Alhana seated herself on the pedestal of a broken statue, once the proud image of a former Qualinesti leader and, thanks to Olin’s despoilers, reduced to scattered lumps of stone.

“I shall wait.”

Kerian nodded. It would be worth waiting for, she thought. Alhana deserved to hear the truth.

“I’ll make every effort to send him to you,” she said, “Until then, I must see about finding more carts and horses. We’ll gain nothing if our enemies retake Bianost with the arsenal still here.”

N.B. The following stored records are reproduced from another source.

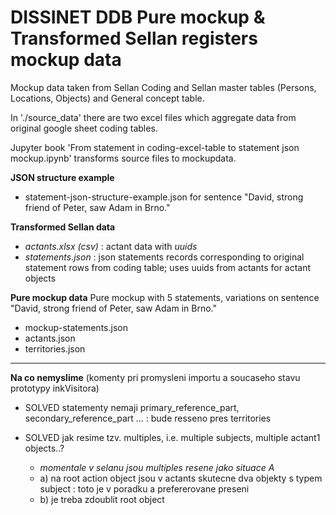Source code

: # DISSINET DDB Pure mockup & Transformed Sellan registers mockup data
Mockup data taken from Sellan Coding and Sellan master tables (Persons, Locations, Objects) and General concept table.

In './source_data' there are two excel files which aggregate data from original google sheet coding tables.

Jupyter book 'From statement in coding-excel-table  to statement json mockup.ipynb' transforms source files to mockupdata.

__JSON structure example__
* statement-json-structure-example.json  for sentence "David, strong friend of Peter, saw Adam in Brno."

__Transformed Sellan data__
* *actants.xlsx  (csv)*  :  actant data with *uuids*
* *statements.json* : json statements records corresponding to original statement rows from coding table; uses uuids from actants for actant objects 


__Pure mockup data__
Pure mockup with 5 statements, variations on sentence "David, strong friend of Peter, saw Adam in Brno."

* mockup-statements.json
* actants.json
* territories.json


------------

__Na co nemyslime__
(komenty pri promysleni importu a soucaseho stavu prototypy inkVisitora)

* SOLVED statementy nemaji  primary_reference_part, secondary_reference_part ... : bude resseno pres territories

* SOLVED jak resime tzv. multiples, i.e. multiple subjects, multiple actant1 objects..?
  * *momentale v selanu jsou multiples resene jako situace A*
  * a) na root action object jsou v actants skutecne dva objekty s typem subject : toto je v poradku a prefererovane preseni
  * b) je treba zdoublit root object



  


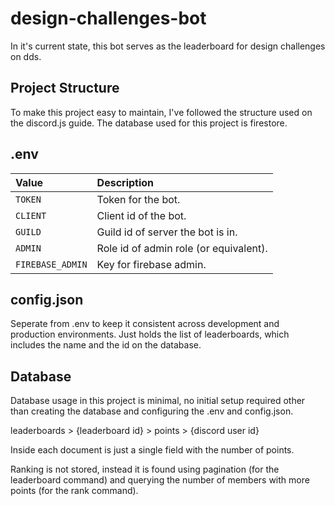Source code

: # design-challenges-bot

In it's current state, this bot serves as the leaderboard for design challenges on dds.

## Project Structure

To make this project easy to maintain, I've followed the structure used on the discord.js guide. The database used for this project is firestore. 

## .env

| Value                     | Description                                            |
| :------------------------ | :------------------------------------------------------|
| `TOKEN`                   | Token for the bot.                                     |
| `CLIENT`                  | Client id of the bot.                                  |
| `GUILD`                   | Guild id of server the bot is in.                      |
| `ADMIN`                   | Role id of admin role (or equivalent).                 |
| `FIREBASE_ADMIN`          | Key for firebase admin.                                |

## config.json

Seperate from .env to keep it consistent across development and production environments. Just holds the list of leaderboards, which includes the name and the id on the database.

## Database

Database usage in this project is minimal, no initial setup required other than creating the database and configuring the .env and config.json. 

leaderboards > {leaderboard id} > points > {discord user id} 

Inside each document is just a single field with the number of points.

Ranking is not stored, instead it is found using pagination (for the leaderboard command) and querying the number of members with more points (for the rank command).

She departed and Samar followed, intending to see how the royal guards were faring in their patrol of the outer edges of the town.

* * * * *

The sun set, and the diffuse glow of twilight faded slowly. Chathendor moved around the ruined hall, commenting on the decorations and architecture. His lady returned no answers, only listened politely to his chatter. At last, exhausted by the day’s events, he righted a large chair and seated himself. The first stars appeared in the hail’s high windows. The sound of voices outside was a low, soothing murmur. Chathendor began to snore.

Alhana sat immobile, her face reflecting none of the uncertainty swirling in her heart. Could this masked rebel leader be her husband? She had barely glimpsed him before his abrupt departure. So she waited, with the considerable patience of a long-lived elf, a well-trained queen, and a wife fully intending not to stir one inch until she had the answers she sought.

The sound of footfalls caused her to flinch, revealing how thin was her veneer of calm. They came from the shadows at the far end of the hall, deliberate and steady, like the tread of a herald determined to be heard. Alhana clenched her hands, cold as ice, in her lap. A silhouette appeared twenty feet away, featureless in the weak starshine. Her heart beat faster. She drew a shaky breath.

“You have nothing to fear.” His voice was low, hoarse, and completely unfamiliar.

Her back straightened. “I am not afraid.”

“You are. Your heart hammers like a gong.”

“I’m not accustomed to holding conversations in the dark.” Without moving from her perch, she looked around. “Is there no candle or lamp?”

“Light one, and I will go.”

It was her turn to offer reassurance. “You have nothing to fear from me. I am unarmed and”-Chathendor’s snores increased in volume-”well, not completely alone.”

He came a few steps closer, resolving into a shadowed form clad in a tattered, loosely fitting robe. Face and head were completely concealed by the robe’s hood.

“Why did you come here?” he asked.

“To lend my support to this rebellion.”

“You could have sent soldiers. Why did you come?”

With deliberate emphasis, she said, “To find you.”